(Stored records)

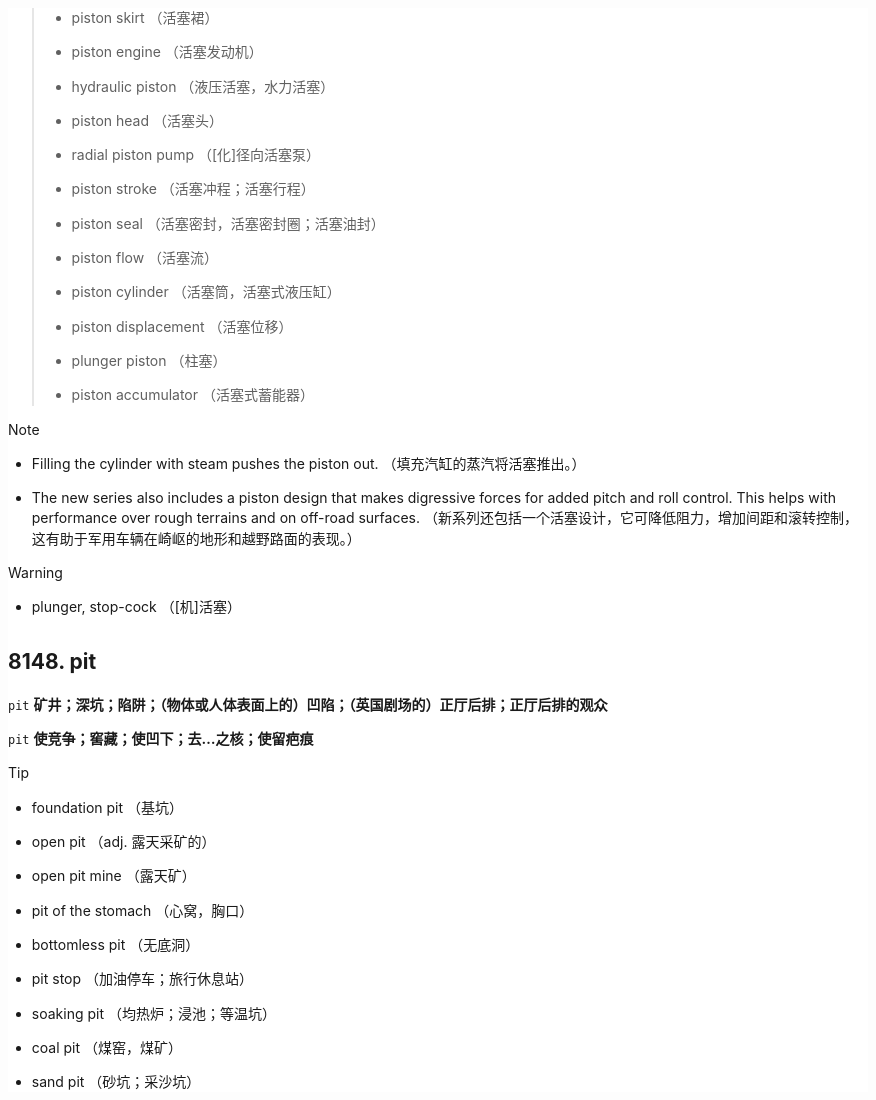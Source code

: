 > - piston skirt （活塞裙）
>
> - piston engine （活塞发动机）
>
> - hydraulic piston （液压活塞，水力活塞）
>
> - piston head （活塞头）
>
> - radial piston pump （[化]径向活塞泵）
>
> - piston stroke （活塞冲程；活塞行程）
>
> - piston seal （活塞密封，活塞密封圈；活塞油封）
>
> - piston flow （活塞流）
>
> - piston cylinder （活塞筒，活塞式液压缸）
>
> - piston displacement （活塞位移）
>
> - plunger piston （柱塞）
>
> - piston accumulator （活塞式蓄能器）
>

> [!NOTE]
>
> - Filling the cylinder with steam pushes the piston out. （填充汽缸的蒸汽将活塞推出。）
>
> - The new series also includes a piston design that makes digressive forces for added pitch and roll control. This helps with performance over rough terrains and on off-road surfaces. （新系列还包括一个活塞设计，它可降低阻力，增加间距和滚转控制，这有助于军用车辆在崎岖的地形和越野路面的表现。）
>

> [!WARNING]
>
> - plunger, stop-cock （[机]活塞）
>

## 8148. pit

`pit`  **矿井；深坑；陷阱；（物体或人体表面上的）凹陷；（英国剧场的）正厅后排；正厅后排的观众**

`pit`  **使竞争；窖藏；使凹下；去…之核；使留疤痕**

> [!TIP]
>
> - foundation pit （基坑）
>
> - open pit （adj. 露天采矿的）
>
> - open pit mine （露天矿）
>
> - pit of the stomach （心窝，胸口）
>
> - bottomless pit （无底洞）
>
> - pit stop （加油停车；旅行休息站）
>
> - soaking pit （均热炉；浸池；等温坑）
>
> - coal pit （煤窑，煤矿）
>
> - sand pit （砂坑；采沙坑）
>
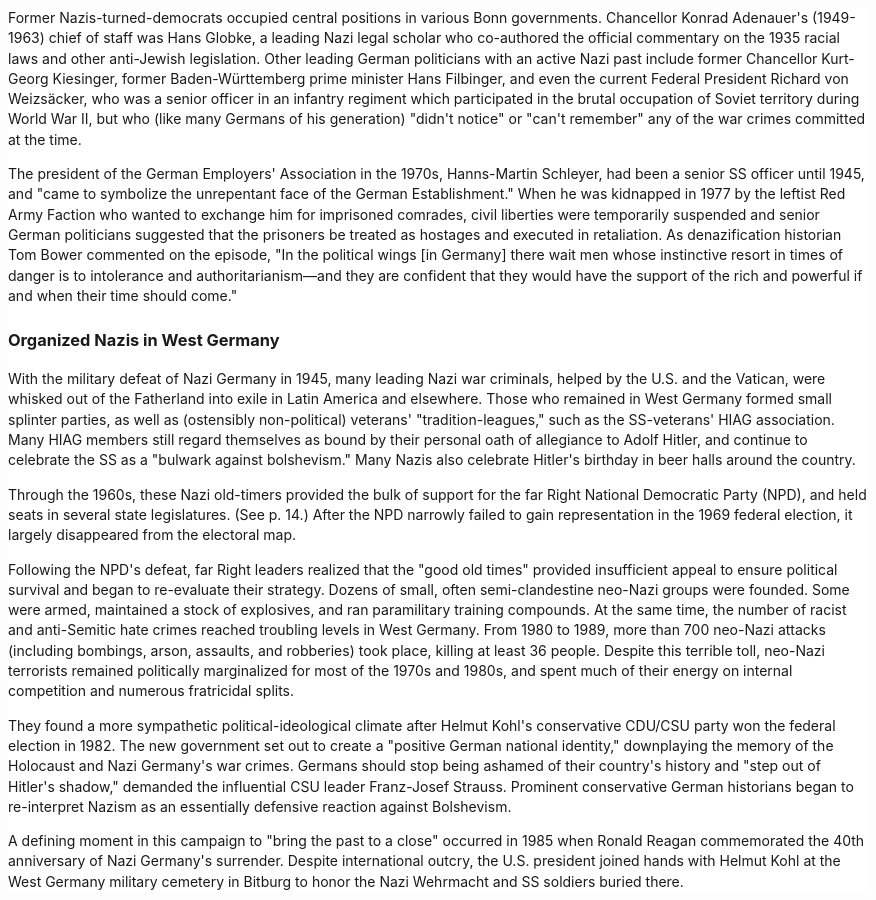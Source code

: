 Former Nazis-turned-democrats occupied central positions in various Bonn governments. Chancellor Konrad Adenauer's (1949-1963) chief of staff was Hans Globke, a leading Nazi legal scholar who co-authored the official commentary on the 1935 racial laws and other anti-Jewish legislation. Other leading German politicians with an active Nazi past include former Chancellor Kurt-Georg Kiesinger, former Baden-Württemberg prime minister Hans Filbinger, and even the current Federal President Richard von Weizsäcker, who was a senior officer in an infantry regiment which participated in the brutal occupation of Soviet territory during World War II, but who (like many Germans of his generation) "didn't notice" or "can't remember" any of the war crimes committed at the time.

The president of the German Employers' Association in the 1970s, Hanns-Martin Schleyer, had been a senior SS officer until 1945, and "came to symbolize the unrepentant face of the German Establishment." When he was kidnapped in 1977 by the leftist Red Army Faction who wanted to exchange him for imprisoned comrades, civil liberties were temporarily suspended and senior German politicians suggested that the prisoners be treated as hostages and executed in retaliation. As denazification historian Tom Bower commented on the episode, "In the political wings [in Germany] there wait men whose instinctive resort in times of danger is to intolerance and authoritarianism—and they are confident that they would have the support of the rich and powerful if and when their time should come."

### Organized Nazis in West Germany

With the military defeat of Nazi Germany in 1945, many leading Nazi war criminals, helped by the U.S. and the Vatican, were whisked out of the Fatherland into exile in Latin America and elsewhere. Those who remained in West Germany formed small splinter parties, as well as (ostensibly non-political) veterans' "tradition-leagues," such as the SS-veterans' HIAG association. Many HIAG members still regard themselves as bound by their personal oath of allegiance to Adolf Hitler, and continue to celebrate the SS as a "bulwark against bolshevism." Many Nazis also celebrate Hitler's birthday in beer halls around the country.

Through the 1960s, these Nazi old-timers provided the bulk of support for the far Right National Democratic Party (NPD), and held seats in several state legislatures. (See p. 14.) After the NPD narrowly failed to gain representation in the 1969 federal election, it largely disappeared from the electoral map.

Following the NPD's defeat, far Right leaders realized that the "good old times" provided insufficient appeal to ensure political survival and began to re-evaluate their strategy. Dozens of small, often semi-clandestine neo-Nazi groups were founded. Some were armed, maintained a stock of explosives, and ran paramilitary training compounds. At the same time, the number of racist and anti-Semitic hate crimes reached troubling levels in West Germany. From 1980 to 1989, more than 700 neo-Nazi attacks (including bombings, arson, assaults, and robberies) took place, killing at least 36 people. Despite this terrible toll, neo-Nazi terrorists remained politically marginalized for most of the 1970s and 1980s, and spent much of their energy on internal competition and numerous fratricidal splits.

They found a more sympathetic political-ideological climate after Helmut Kohl's conservative CDU/CSU party won the federal election in 1982. The new government set out to create a "positive German national identity," downplaying the memory of the Holocaust and Nazi Germany's war crimes. Germans should stop being ashamed of their country's history and "step out of Hitler's shadow," demanded the influential CSU leader Franz-Josef Strauss. Prominent conservative German historians began to re-interpret Nazism as an essentially defensive reaction against Bolshevism.

A defining moment in this campaign to "bring the past to a close" occurred in 1985 when Ronald Reagan commemorated the 40th anniversary of Nazi Germany's surrender. Despite international outcry, the U.S. president joined hands with Helmut Kohl at the West Germany military cemetery in Bitburg to honor the Nazi Wehrmacht and SS soldiers buried there.
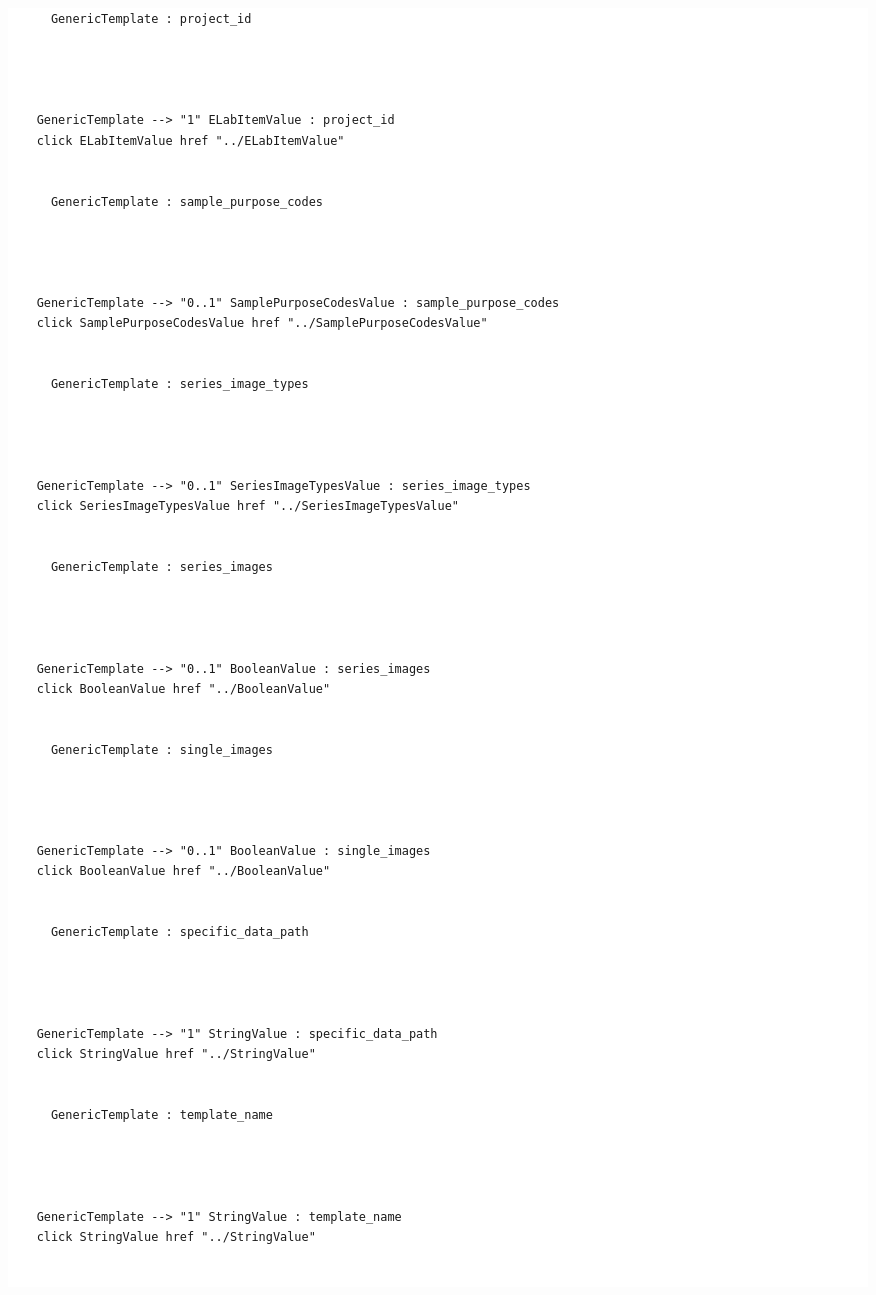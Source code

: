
 ```mermaid
      GenericTemplate : project_id
        
          
    
    
    GenericTemplate --> "1" ELabItemValue : project_id
    click ELabItemValue href "../ELabItemValue"

        
      GenericTemplate : sample_purpose_codes
        
          
    
    
    GenericTemplate --> "0..1" SamplePurposeCodesValue : sample_purpose_codes
    click SamplePurposeCodesValue href "../SamplePurposeCodesValue"

        
      GenericTemplate : series_image_types
        
          
    
    
    GenericTemplate --> "0..1" SeriesImageTypesValue : series_image_types
    click SeriesImageTypesValue href "../SeriesImageTypesValue"

        
      GenericTemplate : series_images
        
          
    
    
    GenericTemplate --> "0..1" BooleanValue : series_images
    click BooleanValue href "../BooleanValue"

        
      GenericTemplate : single_images
        
          
    
    
    GenericTemplate --> "0..1" BooleanValue : single_images
    click BooleanValue href "../BooleanValue"

        
      GenericTemplate : specific_data_path
        
          
    
    
    GenericTemplate --> "1" StringValue : specific_data_path
    click StringValue href "../StringValue"

        
      GenericTemplate : template_name
        
          
    
    
    GenericTemplate --> "1" StringValue : template_name
    click StringValue href "../StringValue"

        
```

Exercise aim: Copy each line of the records precisely and drop any images they hold.

Answer for this exercise:
Source code

: > - piston skirt （活塞裙）
>
> - piston engine （活塞发动机）
>
> - hydraulic piston （液压活塞，水力活塞）
>
> - piston head （活塞头）
>
> - radial piston pump （[化]径向活塞泵）
>
> - piston stroke （活塞冲程；活塞行程）
>
> - piston seal （活塞密封，活塞密封圈；活塞油封）
>
> - piston flow （活塞流）
>
> - piston cylinder （活塞筒，活塞式液压缸）
>
> - piston displacement （活塞位移）
>
> - plunger piston （柱塞）
>
> - piston accumulator （活塞式蓄能器）
>

> [!NOTE]
>
> - Filling the cylinder with steam pushes the piston out. （填充汽缸的蒸汽将活塞推出。）
>
> - The new series also includes a piston design that makes digressive forces for added pitch and roll control. This helps with performance over rough terrains and on off-road surfaces. （新系列还包括一个活塞设计，它可降低阻力，增加间距和滚转控制，这有助于军用车辆在崎岖的地形和越野路面的表现。）
>

> [!WARNING]
>
> - plunger, stop-cock （[机]活塞）
>

## 8148. pit

`pit`  **矿井；深坑；陷阱；（物体或人体表面上的）凹陷；（英国剧场的）正厅后排；正厅后排的观众**

`pit`  **使竞争；窖藏；使凹下；去…之核；使留疤痕**

> [!TIP]
>
> - foundation pit （基坑）
>
> - open pit （adj. 露天采矿的）
>
> - open pit mine （露天矿）
>
> - pit of the stomach （心窝，胸口）
>
> - bottomless pit （无底洞）
>
> - pit stop （加油停车；旅行休息站）
>
> - soaking pit （均热炉；浸池；等温坑）
>
> - coal pit （煤窑，煤矿）
>
> - sand pit （砂坑；采沙坑）
>
Source code

: Former Nazis-turned-democrats occupied central positions in various Bonn governments. Chancellor Konrad Adenauer's (1949-1963) chief of staff was Hans Globke, a leading Nazi legal scholar who co-authored the official commentary on the 1935 racial laws and other anti-Jewish legislation. Other leading German politicians with an active Nazi past include former Chancellor Kurt-Georg Kiesinger, former Baden-Württemberg prime minister Hans Filbinger, and even the current Federal President Richard von Weizsäcker, who was a senior officer in an infantry regiment which participated in the brutal occupation of Soviet territory during World War II, but who (like many Germans of his generation) "didn't notice" or "can't remember" any of the war crimes committed at the time.

The president of the German Employers' Association in the 1970s, Hanns-Martin Schleyer, had been a senior SS officer until 1945, and "came to symbolize the unrepentant face of the German Establishment." When he was kidnapped in 1977 by the leftist Red Army Faction who wanted to exchange him for imprisoned comrades, civil liberties were temporarily suspended and senior German politicians suggested that the prisoners be treated as hostages and executed in retaliation. As denazification historian Tom Bower commented on the episode, "In the political wings [in Germany] there wait men whose instinctive resort in times of danger is to intolerance and authoritarianism—and they are confident that they would have the support of the rich and powerful if and when their time should come."

### Organized Nazis in West Germany

With the military defeat of Nazi Germany in 1945, many leading Nazi war criminals, helped by the U.S. and the Vatican, were whisked out of the Fatherland into exile in Latin America and elsewhere. Those who remained in West Germany formed small splinter parties, as well as (ostensibly non-political) veterans' "tradition-leagues," such as the SS-veterans' HIAG association. Many HIAG members still regard themselves as bound by their personal oath of allegiance to Adolf Hitler, and continue to celebrate the SS as a "bulwark against bolshevism." Many Nazis also celebrate Hitler's birthday in beer halls around the country.

Through the 1960s, these Nazi old-timers provided the bulk of support for the far Right National Democratic Party (NPD), and held seats in several state legislatures. (See p. 14.) After the NPD narrowly failed to gain representation in the 1969 federal election, it largely disappeared from the electoral map.

Following the NPD's defeat, far Right leaders realized that the "good old times" provided insufficient appeal to ensure political survival and began to re-evaluate their strategy. Dozens of small, often semi-clandestine neo-Nazi groups were founded. Some were armed, maintained a stock of explosives, and ran paramilitary training compounds. At the same time, the number of racist and anti-Semitic hate crimes reached troubling levels in West Germany. From 1980 to 1989, more than 700 neo-Nazi attacks (including bombings, arson, assaults, and robberies) took place, killing at least 36 people. Despite this terrible toll, neo-Nazi terrorists remained politically marginalized for most of the 1970s and 1980s, and spent much of their energy on internal competition and numerous fratricidal splits.

They found a more sympathetic political-ideological climate after Helmut Kohl's conservative CDU/CSU party won the federal election in 1982. The new government set out to create a "positive German national identity," downplaying the memory of the Holocaust and Nazi Germany's war crimes. Germans should stop being ashamed of their country's history and "step out of Hitler's shadow," demanded the influential CSU leader Franz-Josef Strauss. Prominent conservative German historians began to re-interpret Nazism as an essentially defensive reaction against Bolshevism.

A defining moment in this campaign to "bring the past to a close" occurred in 1985 when Ronald Reagan commemorated the 40th anniversary of Nazi Germany's surrender. Despite international outcry, the U.S. president joined hands with Helmut Kohl at the West Germany military cemetery in Bitburg to honor the Nazi Wehrmacht and SS soldiers buried there.
Source code

:
 ```mermaid
      GenericTemplate : project_id
        
          
    
    
    GenericTemplate --> "1" ELabItemValue : project_id
    click ELabItemValue href "../ELabItemValue"

        
      GenericTemplate : sample_purpose_codes
        
          
    
    
    GenericTemplate --> "0..1" SamplePurposeCodesValue : sample_purpose_codes
    click SamplePurposeCodesValue href "../SamplePurposeCodesValue"

        
      GenericTemplate : series_image_types
        
          
    
    
    GenericTemplate --> "0..1" SeriesImageTypesValue : series_image_types
    click SeriesImageTypesValue href "../SeriesImageTypesValue"

        
      GenericTemplate : series_images
        
          
    
    
    GenericTemplate --> "0..1" BooleanValue : series_images
    click BooleanValue href "../BooleanValue"

        
      GenericTemplate : single_images
        
          
    
    
    GenericTemplate --> "0..1" BooleanValue : single_images
    click BooleanValue href "../BooleanValue"

        
      GenericTemplate : specific_data_path
        
          
    
    
    GenericTemplate --> "1" StringValue : specific_data_path
    click StringValue href "../StringValue"

        
      GenericTemplate : template_name
        
          
    
    
    GenericTemplate --> "1" StringValue : template_name
    click StringValue href "../StringValue"

        
```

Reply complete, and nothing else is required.